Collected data
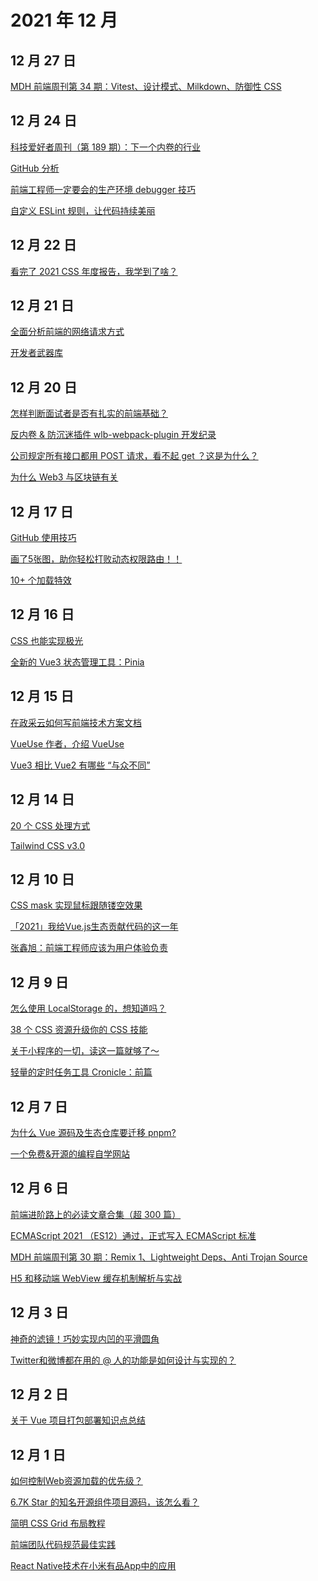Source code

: # 2021 年 12 月

## 12 月 27 日

[MDH 前端周刊第 34 期：Vitest、设计模式、Milkdown、防御性 CSS](https://mp.weixin.qq.com/s/gAWqSXVeIou7NP3876Z-AA)

## 12 月 24 日

[科技爱好者周刊（第 189 期）：下一个内卷的行业](https://github.com/ruanyf/weekly/blob/master/docs/issue-189.md) <Badge type="tip" text="文章" />

[GitHub 分析](https://www.githubtrends.io) <Badge type="tip" text="工具" />

[前端工程师一定要会的生产环境 debugger 技巧](https://www.zoo.team/article/prod-debugger) <Badge type="tip" text="技术" />

[自定义 ESLint 规则，让代码持续美丽](https://www.zoo.team/article/eslint-rules) <Badge type="tip" text="技术" />

## 12 月 22 日

[看完了 2021 CSS 年度报告，我学到了啥？](https://zhuanlan.zhihu.com/p/447569936) <Badge type="tip" text="文章" />

## 12 月 21 日

[全面分析前端的网络请求方式](https://zhuanlan.zhihu.com/p/63146918) <Badge type="tip" text="技术" />

[开发者武器库](https://devtool.tech) <Badge type="tip" text="工具" />

## 12 月 20 日

[怎样判断面试者是否有扎实的前端基础？](https://juejin.cn/post/7033615049721806879) <Badge type="tip" text="文章" />

[反内卷 & 防沉迷插件 wlb-webpack-plugin 开发纪录](https://mp.weixin.qq.com/s/9cGmQoL0xM2TimDAbVlfcA) <Badge type="tip" text="文章" />

[公司规定所有接口都用 POST 请求，看不起 get ？这是为什么？](https://juejin.cn/post/7039630193882824741) <Badge type="tip" text="文章" />

[为什么 Web3 与区块链有关](https://mp.weixin.qq.com/s/3RijGDHfrjueFj8Yt7Y8oQ) <Badge type="tip" text="文章" />

## 12 月 17 日

[GitHub 使用技巧](https://mp.weixin.qq.com/s/QDVNmiP-oOoy7HI1TY5-mA) <Badge type="tip" text="文章" />

[画了5张图，助你轻松打败动态权限路由！！](https://mp.weixin.qq.com/s/5gkcLIHgn5Y1YA_Ku4xN7g) <Badge type="tip" text="技术" />

[10+ 个加载特效](https://mp.weixin.qq.com/s/7d3SMBSvrSjKLQKUJFA7Hg) <Badge type="tip" text="技术" />

## 12 月 16 日

[CSS 也能实现极光](https://mp.weixin.qq.com/s/7Fagey4EY1D3SlnyBY3eIQ) <Badge type="tip" text="技术" />

[全新的 Vue3 状态管理工具：Pinia](https://mp.weixin.qq.com/s/4B-ZzOXdYrF-Auvm_wWBVQ) <Badge type="tip" text="技术" />

## 12 月 15 日

[在政采云如何写前端技术方案文档](https://mp.weixin.qq.com/s/UYZeA3XCJzpErH5qxMRrXQ) <Badge type="tip" text="文章" />

[VueUse 作者，介绍 VueUse](https://www.bilibili.com/video/BV1x54y1V7H6) <Badge type="tip" text="视频" />

[Vue3 相比 Vue2 有哪些 “与众不同”](https://mp.weixin.qq.com/s/Jouxkt4XyCOKTnEnMbl6Ig) <Badge type="tip" text="技术" />

## 12 月 14 日

[20 个 CSS 处理方式](https://mp.weixin.qq.com/s/KijBrbRWoC-52GpmxrA_Qg) <Badge type="tip" text="技术" />

[Tailwind CSS v3.0](https://tailwindcss.com/blog/tailwindcss-v3) <Badge type="tip" text="新闻" />

## 12 月 10 日

[CSS mask 实现鼠标跟随镂空效果](https://mp.weixin.qq.com/s/Hs8AQ55VMSAqrftigP5FSA) <Badge type="tip" text="技术" />

[「2021」我给Vue.js生态贡献代码的这一年](https://zhuanlan.zhihu.com/p/441465938) <Badge type="tip" text="文章" />

[张鑫旭：前端工程师应该为用户体验负责](https://mp.weixin.qq.com/s/CoqW5x9vMN87U3h5fuEoSw) <Badge type="tip" text="文章" />

## 12 月 9 日

[怎么使用 LocalStorage 的，想知道吗？](https://mp.weixin.qq.com/s/xu2_oAV8S46j2x7A8rVQlw) <Badge type="tip" text="文章" />

[38 个 CSS 资源升级你的 CSS 技能](https://mp.weixin.qq.com/s/MhfB2ijoe7VVjt_1bHvUAA) <Badge type="tip" text="文章" />

[关于小程序的一切，读这一篇就够了～](https://mp.weixin.qq.com/s/5nQqBFFWwxtcf8S2Ba9PRA) <Badge type="tip" text="文章" />

[轻量的定时任务工具 Cronicle：前篇](https://zhuanlan.zhihu.com/p/441567469?utm_source=wechat_timeline&utm_medium=social&utm_oi=28269126615040) <Badge type="tip" text="技术" />

## 12 月 7 日

[为什么 Vue 源码及生态仓库要迁移 pnpm?](https://mp.weixin.qq.com/s/0PfyRfv23aTF2sV_RY11Fw) <Badge type="tip" text="文章" />

[一个免费&开源的编程自学网站](https://mp.weixin.qq.com/s/1Xu2INcZxeCaXyL8AVAilw) <Badge type="tip" text="文章" />

## 12 月 6 日

[前端进阶路上的必读文章合集（超 300 篇）](https://mp.weixin.qq.com/s/uIBomgyPS8sdbGeDE12_jA) <Badge type="tip" text="文章" />

[ECMAScript 2021 （ES12）通过，正式写入 ECMAScript 标准](https://mp.weixin.qq.com/s/cQnDcZF41osBhwS3Cq24ng) <Badge type="tip" text="文章" />

[MDH 前端周刊第 30 期：Remix 1、Lightweight Deps、Anti Trojan Source](https://github.com/sorrycc/weekly/blob/master/docs/issue-0030.md) <Badge type="tip" text="文章" />

[H5 和移动端 WebView 缓存机制解析与实战](https://mp.weixin.qq.com/s/qHm_dJBhVbv0pJs8Crp77w) <Badge type="tip" text="技术" />

## 12 月 3 日

[神奇的滤镜！巧妙实现内凹的平滑圆角](https://mp.weixin.qq.com/s/imKUBS6j01G0TqrdAWHrpA) <Badge type="tip" text="技术" />

[Twitter和微博都在用的 @ 人的功能是如何设计与实现的？](https://mp.weixin.qq.com/s/YP6H6CHkUd97ThDtEoXzaw) <Badge type="tip" text="技术" />

## 12 月 2 日

[关于 Vue 项目打包部署知识点总结](https://mp.weixin.qq.com/s/vrahio4n5DQW175nPpdCrw) <Badge type="tip" text="技术" />

## 12 月 1 日

[如何控制Web资源加载的优先级？](https://mp.weixin.qq.com/s/FGoSabM0QFCt2Mb1w_wimA) <Badge type="tip" text="技术" />

[6.7K Star 的知名开源组件项目源码，该怎么看？](https://mp.weixin.qq.com/s/DnP5KH4JfCghwoSjYs1nMQ) <Badge type="tip" text="技术" />

[简明 CSS Grid 布局教程](https://mp.weixin.qq.com/s/AUIGC7C_TYhDNg_ADlZ7Pg) <Badge type="tip" text="技术" />

[前端团队代码规范最佳实践](https://mp.weixin.qq.com/s/uVl-L-YB1KJdfnWPLBB7xw) <Badge type="tip" text="文章" />

[React Native技术在小米有品App中的应用](https://mp.weixin.qq.com/s/gh40dlsv4UhW6ZBoTaVFvA) <Badge type="tip" text="文章" />
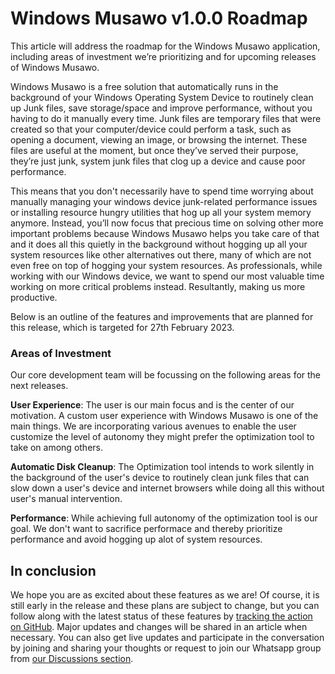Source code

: # Windows Musawo v1.0.0 Roadmap

This article will address the roadmap for the Windows Musawo application, including areas of investment we’re prioritizing and for upcoming releases of Windows Musawo.

Windows Musawo is a free solution that automatically runs in the background of your Windows Operating System Device to routinely clean up Junk files, save storage/space and improve performance, without you having to do it manually every time. Junk files are temporary files that were created so that your computer/device could perform a task, such as opening a document, viewing an image, or browsing the internet. These files are useful at the moment, but once they’ve served their purpose, they’re just junk, system junk files that clog up a device and cause poor performance.

This means that you don't necessarily have to spend time worrying about manually managing your windows device junk-related performance issues or installing resource hungry utilities that hog up all your system memory anymore. Instead, you’ll now focus that precious time on solving other more important problems because Windows Musawo helps you take care of that and it does all this quietly in the background without hogging up all your system resources like other alternatives out there, many of which are not even free on top of hogging your system resources. As professionals, while working with our Windows device, we want to spend our most valuable time working on more critical problems instead. Resultantly, making us more productive.

Below is an outline of the features and improvements that are planned for this release, which is targeted for 27th February 2023.

### Areas of Investment

Our core development team will be focussing on the following areas for the next releases.

**User Experience**: The user is our main focus and is the center of our motivation. A custom user experience with Windows Musawo is one of the main things. We are incorporating various avenues to enable the user customize the level of autonomy they might prefer the optimization tool to take on among others.

**Automatic Disk Cleanup**: The Optimization tool intends to work silently in the background of the user's device to routinely clean junk files that can slow down a user's device and internet browsers while doing all this without user's manual intervention.

**Performance**: While achieving full autonomy of the optimization tool is our goal. We don't want to sacrifice performace and thereby prioritize performance and avoid hogging up alot of system resources.

## In conclusion

We hope you are as excited about these features as we are! Of course, it is still early in the release and these plans are subject to change, but you can follow along with the latest status of these features by [tracking the action on GitHub](https://github.com/OSCA-Kampala-Chapter/Windows-Musawo). Major updates and changes will be shared in an article when necessary. You can also get live updates and participate in the conversation by joining and sharing your thoughts or request to join our Whatsapp group from [our Discussions section](https://github.com/OSCA-Kampala-Chapter/Windows-Musawo/discussions).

▸ **Exercise**
Which lines above contain the word "user"? Copy all of them.

▸ **Finished task**
**User Experience**: The user is our main focus and is the center of our motivation. A custom user experience with Windows Musawo is one of the main things. We are incorporating various avenues to enable the user customize the level of autonomy they might prefer the optimization tool to take on among others.
**Automatic Disk Cleanup**: The Optimization tool intends to work silently in the background of the user's device to routinely clean junk files that can slow down a user's device and internet browsers while doing all this without user's manual intervention.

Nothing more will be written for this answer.